Dataset entries
-- Opening Marker --

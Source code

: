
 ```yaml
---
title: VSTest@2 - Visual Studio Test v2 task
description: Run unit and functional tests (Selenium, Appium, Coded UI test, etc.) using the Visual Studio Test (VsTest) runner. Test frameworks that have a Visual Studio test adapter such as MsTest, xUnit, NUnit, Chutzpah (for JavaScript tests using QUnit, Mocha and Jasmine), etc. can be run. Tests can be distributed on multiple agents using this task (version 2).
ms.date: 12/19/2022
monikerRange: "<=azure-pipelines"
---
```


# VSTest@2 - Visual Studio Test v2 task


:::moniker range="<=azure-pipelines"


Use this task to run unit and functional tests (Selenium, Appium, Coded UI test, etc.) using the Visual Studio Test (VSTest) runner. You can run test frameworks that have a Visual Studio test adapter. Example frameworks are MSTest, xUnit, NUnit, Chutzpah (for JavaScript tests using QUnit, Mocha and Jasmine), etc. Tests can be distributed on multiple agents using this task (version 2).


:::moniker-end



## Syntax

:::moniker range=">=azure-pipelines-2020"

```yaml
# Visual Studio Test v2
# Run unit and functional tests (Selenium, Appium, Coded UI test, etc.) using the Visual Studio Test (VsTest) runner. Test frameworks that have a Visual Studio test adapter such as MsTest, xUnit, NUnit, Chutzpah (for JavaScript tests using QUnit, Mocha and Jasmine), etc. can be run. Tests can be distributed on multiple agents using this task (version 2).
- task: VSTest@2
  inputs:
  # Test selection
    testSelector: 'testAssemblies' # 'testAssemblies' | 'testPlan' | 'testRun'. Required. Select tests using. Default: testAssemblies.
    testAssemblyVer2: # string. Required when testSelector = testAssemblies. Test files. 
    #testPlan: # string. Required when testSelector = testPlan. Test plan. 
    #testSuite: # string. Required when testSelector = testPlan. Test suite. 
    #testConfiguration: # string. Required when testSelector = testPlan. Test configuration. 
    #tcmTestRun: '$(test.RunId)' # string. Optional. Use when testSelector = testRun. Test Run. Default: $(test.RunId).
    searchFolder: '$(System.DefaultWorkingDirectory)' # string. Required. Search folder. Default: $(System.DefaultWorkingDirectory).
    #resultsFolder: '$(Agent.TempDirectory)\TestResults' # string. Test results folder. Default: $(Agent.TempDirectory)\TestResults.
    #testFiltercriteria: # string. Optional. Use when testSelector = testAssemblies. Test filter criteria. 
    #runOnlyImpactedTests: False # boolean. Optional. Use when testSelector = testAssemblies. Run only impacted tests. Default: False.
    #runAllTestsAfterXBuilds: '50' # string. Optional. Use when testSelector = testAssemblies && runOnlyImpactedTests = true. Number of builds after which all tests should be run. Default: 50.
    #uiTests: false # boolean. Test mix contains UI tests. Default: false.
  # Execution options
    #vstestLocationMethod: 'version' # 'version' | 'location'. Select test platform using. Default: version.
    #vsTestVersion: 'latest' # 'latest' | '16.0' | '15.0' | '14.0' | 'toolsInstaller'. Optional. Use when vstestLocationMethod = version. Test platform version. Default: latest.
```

-- Closing Marker --
-- Opening Marker --

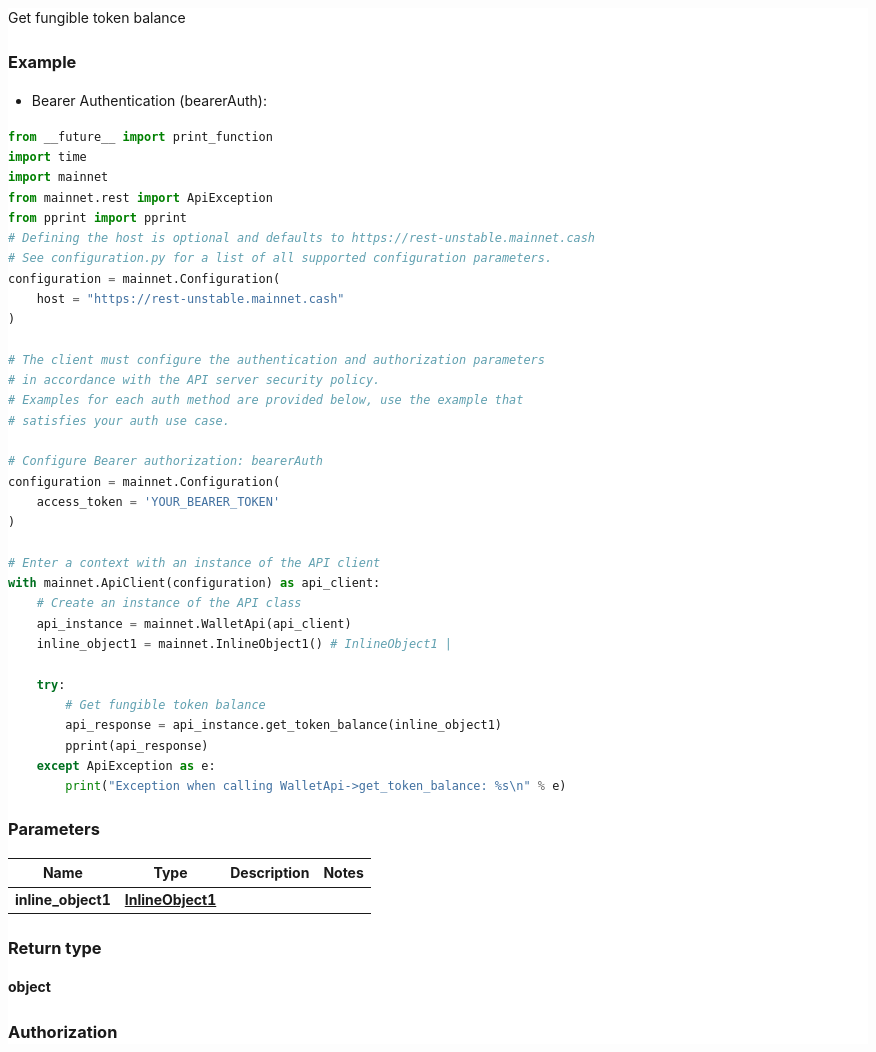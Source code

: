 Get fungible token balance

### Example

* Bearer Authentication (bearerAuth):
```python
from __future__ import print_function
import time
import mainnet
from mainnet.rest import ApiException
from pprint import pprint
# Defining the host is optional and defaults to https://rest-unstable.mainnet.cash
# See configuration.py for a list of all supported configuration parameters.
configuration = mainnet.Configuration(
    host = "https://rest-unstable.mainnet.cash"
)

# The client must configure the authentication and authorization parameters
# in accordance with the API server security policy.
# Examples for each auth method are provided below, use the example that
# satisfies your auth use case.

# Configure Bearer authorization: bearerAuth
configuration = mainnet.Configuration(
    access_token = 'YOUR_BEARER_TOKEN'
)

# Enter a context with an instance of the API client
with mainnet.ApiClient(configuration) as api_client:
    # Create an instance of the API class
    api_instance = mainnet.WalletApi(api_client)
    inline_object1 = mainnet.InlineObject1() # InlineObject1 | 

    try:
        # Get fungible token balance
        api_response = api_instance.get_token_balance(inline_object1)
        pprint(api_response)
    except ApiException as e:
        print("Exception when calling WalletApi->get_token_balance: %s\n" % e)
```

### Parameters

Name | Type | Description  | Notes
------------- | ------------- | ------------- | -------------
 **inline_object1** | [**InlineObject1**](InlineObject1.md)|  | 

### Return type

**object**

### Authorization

-- Closing Marker --

_Exercise instructions:_
Using the entries above, return each line in which the word "testAssemblies" occurs.

_Answer below:_
    testSelector: 'testAssemblies' # 'testAssemblies' | 'testPlan' | 'testRun'. Required. Select tests using. Default: testAssemblies.
    testAssemblyVer2: # string. Required when testSelector = testAssemblies. Test files. 
    #testFiltercriteria: # string. Optional. Use when testSelector = testAssemblies. Test filter criteria. 
    #runOnlyImpactedTests: False # boolean. Optional. Use when testSelector = testAssemblies. Run only impacted tests. Default: False.
    #runAllTestsAfterXBuilds: '50' # string. Optional. Use when testSelector = testAssemblies && runOnlyImpactedTests = true. Number of builds after which all tests should be run. Default: 50.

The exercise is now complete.